The prevalence of type III HLP among apoE2 homozygotes has been estimated to be <5%.11,13,21 The higher prevalence of type III HLP among apoE2 homozygotes in the present study could be the result of an increased frequency of apoE2 homozygosity in the Dutch population. However, the gene frequency in the present study (0.6%) is very similar to that in other white populations (see review2). Alternatively, the prevalence of overt type III HLP might be higher in the Netherlands than in other white populations. Indeed, the results of the Dutch population sample revealed a prevalence of
1:900 (10 of 8888), which is comparable to the highest prevalence documented in the literature.13 There are several possible explanations for this finding. First, the high age of the participants of the Rotterdam study might contribute to the higher prevalence. However, when only the data from the population study among 35-year-old men are used, the prevalence of type III HLP is estimated to be
1:700 (3 of 2018). Second, we have estimated the prevalence in a population-based study containing middle-aged Dutch individuals, whereas the estimations reported by most other investigators have been determined in kindreds of type III HLP patients.11,21 Finally, most estimates have been reported in the 1970s and 1980s (see review13).
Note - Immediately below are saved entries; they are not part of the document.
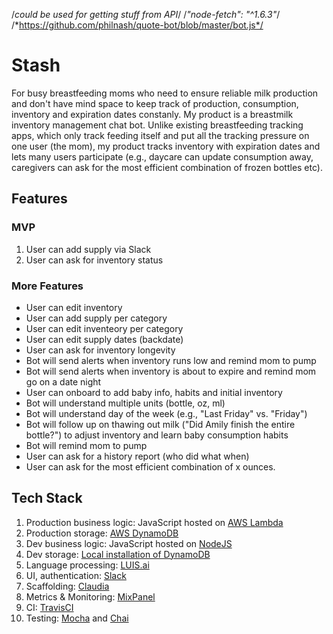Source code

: /*could be used for getting stuff from API*/
/*"node-fetch": "^1.6.3"*/
/*https://github.com/philnash/quote-bot/blob/master/bot.js*/

# Stash
  For busy breastfeeding moms who need to ensure reliable milk production and don't have mind space to keep track of production, consumption, inventory and expiration dates constanly. My product is a breastmilk inventory management chat bot. Unlike existing breastfeeding tracking apps, which only track feeding itself and put all the tracking pressure on one user (the mom), my product tracks inventory with expiration dates and lets many users participate (e.g., daycare can update consumption away, caregivers can ask for the most efficient combination of frozen bottles etc).


## Features
### MVP
1. User can add supply via Slack
1. User can ask for inventory status

### More Features
* User can edit inventory
* User can add supply per category
* User can edit inventeory per category
* User can edit supply dates (backdate)
* User can ask for inventory longevity
* Bot will send alerts when inventory runs low and remind mom to pump
* Bot will send alerts when inventory is about to expire and remind mom go on a date night
* User can onboard to add baby info, habits and initial inventory
* Bot will understand multiple units (bottle, oz, ml)
* Bot will understand day of the week (e.g., "Last Friday" vs. "Friday")
* Bot will follow up on thawing out milk ("Did Amily finish the entire bottle?") to adjust inventory and learn baby consumption habits
* Bot will remind mom to pump
* User can ask for a history report (who did what when)
* User can ask for the most efficient combination of x ounces.

## Tech Stack
1. Production business logic: JavaScript hosted on [AWS Lambda](https://aws.amazon.com/lambda/)
1. Production storage: [AWS DynamoDB](https://aws.amazon.com/dynamodb/)
1. Dev business logic: JavaScript hosted on [NodeJS](https://nodejs.org/en/)
1. Dev storage: [Local installation of DynamoDB](https://aws.amazon.com/blogs/aws/dynamodb-local-for-desktop-development/)
1. Language processing: [LUIS.ai](https://www.luis.ai/)
1. UI, authentication: [Slack](https://slack.com/)
1. Scaffolding: [Claudia](https://github.com/claudiajs/claudia-bot-builder)
1. Metrics & Monitoring: [MixPanel](https://mixpanel.com/)
1. CI: [TravisCI](https://travis-ci.org/)
1. Testing: [Mocha](https://mochajs.org/) and [Chai](http://chaijs.com/)
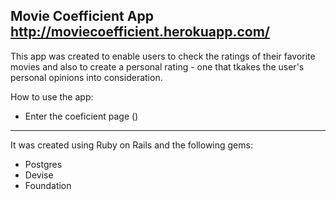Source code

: Movie Coefficient App
http://moviecoefficient.herokuapp.com/
---
This app was created to enable users to check the ratings of their favorite movies and also to create a personal rating - one that tkakes the user's personal opinions into consideration.

How to use the app:
- Enter the coeficient page ()

---
It was created using Ruby on Rails and the following gems:
- Postgres
- Devise
- Foundation

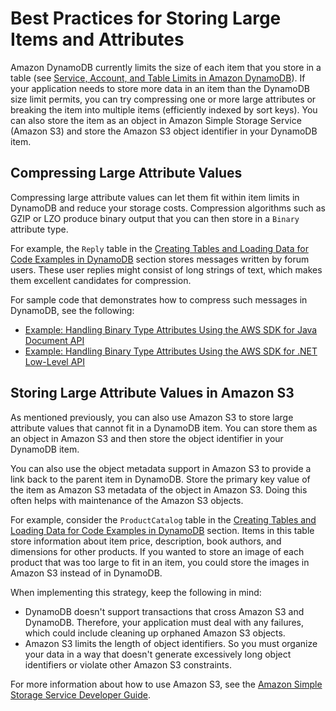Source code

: # Best Practices for Storing Large Items and Attributes<a name="bp-use-s3-too"></a>

Amazon DynamoDB currently limits the size of each item that you store in a table \(see [Service, Account, and Table Limits in Amazon DynamoDB](Limits.md)\)\. If your application needs to store more data in an item than the DynamoDB size limit permits, you can try compressing one or more large attributes or breaking the item into multiple items \(efficiently indexed by sort keys\)\. You can also store the item as an object in Amazon Simple Storage Service \(Amazon S3\) and store the Amazon S3 object identifier in your DynamoDB item\.

## Compressing Large Attribute Values<a name="bp-use-s3-too-or-compress"></a>

Compressing large attribute values can let them fit within item limits in DynamoDB and reduce your storage costs\. Compression algorithms such as GZIP or LZO produce binary output that you can then store in a `Binary` attribute type\.

For example, the `Reply` table in the [Creating Tables and Loading Data for Code Examples in DynamoDB](SampleData.md) section stores messages written by forum users\. These user replies might consist of long strings of text, which makes them excellent candidates for compression\.

For sample code that demonstrates how to compress such messages in DynamoDB, see the following:
+ [Example: Handling Binary Type Attributes Using the AWS SDK for Java Document API](JavaDocumentAPIBinaryTypeExample.md)
+ [Example: Handling Binary Type Attributes Using the AWS SDK for \.NET Low\-Level API](LowLevelDotNetBinaryTypeExample.md)

## Storing Large Attribute Values in Amazon S3<a name="bp-use-s3-too-large-values"></a>

As mentioned previously, you can also use Amazon S3 to store large attribute values that cannot fit in a DynamoDB item\. You can store them as an object in Amazon S3 and then store the object identifier in your DynamoDB item\.

You can also use the object metadata support in Amazon S3 to provide a link back to the parent item in DynamoDB\. Store the primary key value of the item as Amazon S3 metadata of the object in Amazon S3\. Doing this often helps with maintenance of the Amazon S3 objects\.

For example, consider the `ProductCatalog` table in the [Creating Tables and Loading Data for Code Examples in DynamoDB](SampleData.md) section\. Items in this table store information about item price, description, book authors, and dimensions for other products\. If you wanted to store an image of each product that was too large to fit in an item, you could store the images in Amazon S3 instead of in DynamoDB\.

When implementing this strategy, keep the following in mind:
+ DynamoDB doesn't support transactions that cross Amazon S3 and DynamoDB\. Therefore, your application must deal with any failures, which could include cleaning up orphaned Amazon S3 objects\.
+ Amazon S3 limits the length of object identifiers\. So you must organize your data in a way that doesn't generate excessively long object identifiers or violate other Amazon S3 constraints\.

For more information about how to use Amazon S3, see the [Amazon Simple Storage Service Developer Guide](https://docs.aws.amazon.com/AmazonS3/latest/dev/)\.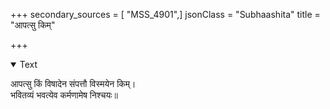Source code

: +++
secondary_sources = [ "MSS_4901",]
jsonClass = "Subhaashita"
title = "आपत्सु किम्"

+++

<details open><summary>Text</summary>

आपत्सु किं विषादेन संपत्तौ विस्मयेन किम्।  
भवितव्यं भवत्येव कर्मणामेष निश्चयः॥
</details>
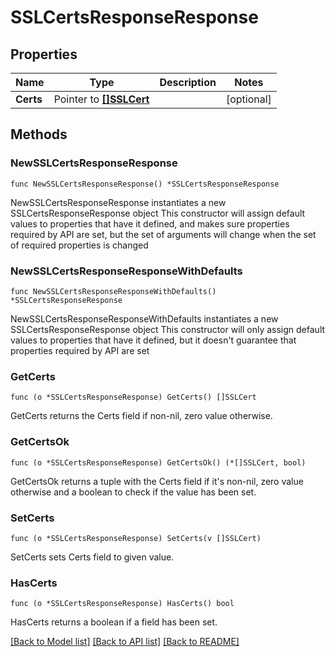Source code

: # SSLCertsResponseResponse

## Properties

Name | Type | Description | Notes
------------ | ------------- | ------------- | -------------
**Certs** | Pointer to [**[]SSLCert**](SSLCert.md) |  | [optional] 

## Methods

### NewSSLCertsResponseResponse

`func NewSSLCertsResponseResponse() *SSLCertsResponseResponse`

NewSSLCertsResponseResponse instantiates a new SSLCertsResponseResponse object
This constructor will assign default values to properties that have it defined,
and makes sure properties required by API are set, but the set of arguments
will change when the set of required properties is changed

### NewSSLCertsResponseResponseWithDefaults

`func NewSSLCertsResponseResponseWithDefaults() *SSLCertsResponseResponse`

NewSSLCertsResponseResponseWithDefaults instantiates a new SSLCertsResponseResponse object
This constructor will only assign default values to properties that have it defined,
but it doesn't guarantee that properties required by API are set

### GetCerts

`func (o *SSLCertsResponseResponse) GetCerts() []SSLCert`

GetCerts returns the Certs field if non-nil, zero value otherwise.

### GetCertsOk

`func (o *SSLCertsResponseResponse) GetCertsOk() (*[]SSLCert, bool)`

GetCertsOk returns a tuple with the Certs field if it's non-nil, zero value otherwise
and a boolean to check if the value has been set.

### SetCerts

`func (o *SSLCertsResponseResponse) SetCerts(v []SSLCert)`

SetCerts sets Certs field to given value.

### HasCerts

`func (o *SSLCertsResponseResponse) HasCerts() bool`

HasCerts returns a boolean if a field has been set.


[[Back to Model list]](../README.md#documentation-for-models) [[Back to API list]](../README.md#documentation-for-api-endpoints) [[Back to README]](../README.md)


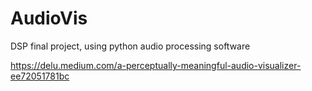 # AudioVis
DSP final project, using python audio processing software

https://delu.medium.com/a-perceptually-meaningful-audio-visualizer-ee72051781bc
Improved methodology for the diagnosis of type III HLP since then could have resulted in an increased frequency. More recently, a study by Feussner et al22 has shown that the prevalence of type III HLP among apoE2 homozygous relatives of German type III HLP patients is 30%, which is even higher than the prevalence estimated in the present population-based study.
It has been suggested that the expression of type III HLP is influenced by factors that either stimulate production or impair the clearance or lipolysis of lipoproteins.2 To investigate these additional factors, we have compared a large group of type III HLP patients and normocholesterolemic E2/2 subjects. The increased levels of plasma insulin in type III HLP patients together with the results of the multiple linear regression analysis clearly demonstrate that hyperinsulinemia is an important additional factor in the expression of type III HLP. This is in line with our previous findings in a smaller group of apoE2 homozygotes.20 Recently, Brümmer et al23 have compared 8 type III HLP patients and 3 normolipidemic E2/2 subjects. Their study demonstrated increased postprandial insulin levels but normal fasting insulin levels in type III HLP patients, which were most likely due to the small sample size. Hyperinsulinemia is known to stimulate VLDL production through an increased FFA flux into the liver.18,19 Hepatic VLDL overproduction in combination with a defective LDLR binding could lead to a severe accumulation of lipoproteins in the circulation and overt HLP in apoE2 homozygotes. On the other hand, hyperinsulinemia could affect lipoprotein lipasemediated lipolysis, inasmuch as lipoprotein lipase may be downregulated by insulin.24
It is commonly assumed that obesity has an impact on the expression of type III HLP,2 because obesity is known to stimulate the production and secretion of VLDL.25,26 Although we found a significantly increased BMI in type III HLP patients compared with normocholesterolemic E2/2 subjects, BMI had no significant independent effect on the expression of type III HLP in apoE2 homozygotes. However, in our apoE2 homozygous population, a significant relationship was present between plasma insulin levels and BMI. Because of this correlation, part of the effect of hyperinsulinemia on the expression of type III HLP could be derived from the effect of BMI. Nevertheless, the use of BMI as a measure for obesity has some limitations: (1) subjects with a low BMI could have the same amount of fat as those with a high BMI, and (2) at different ages, subjects with the same BMI could have different amounts and distribution of body fat. The waist-to-hip ratio (WHR) might be a better measure for obesity and body fat distribution than BMI,27 because it has been found that women with a high WHR (ie, abdominal obesity) are more insulin resistant than are women with a low WHR and the same BMI.28 Unfortunately, we were unable to collect data about the WHR in our study population. Therefore, we can only speculate about the importance of a high WHR for the expression of type III HLP.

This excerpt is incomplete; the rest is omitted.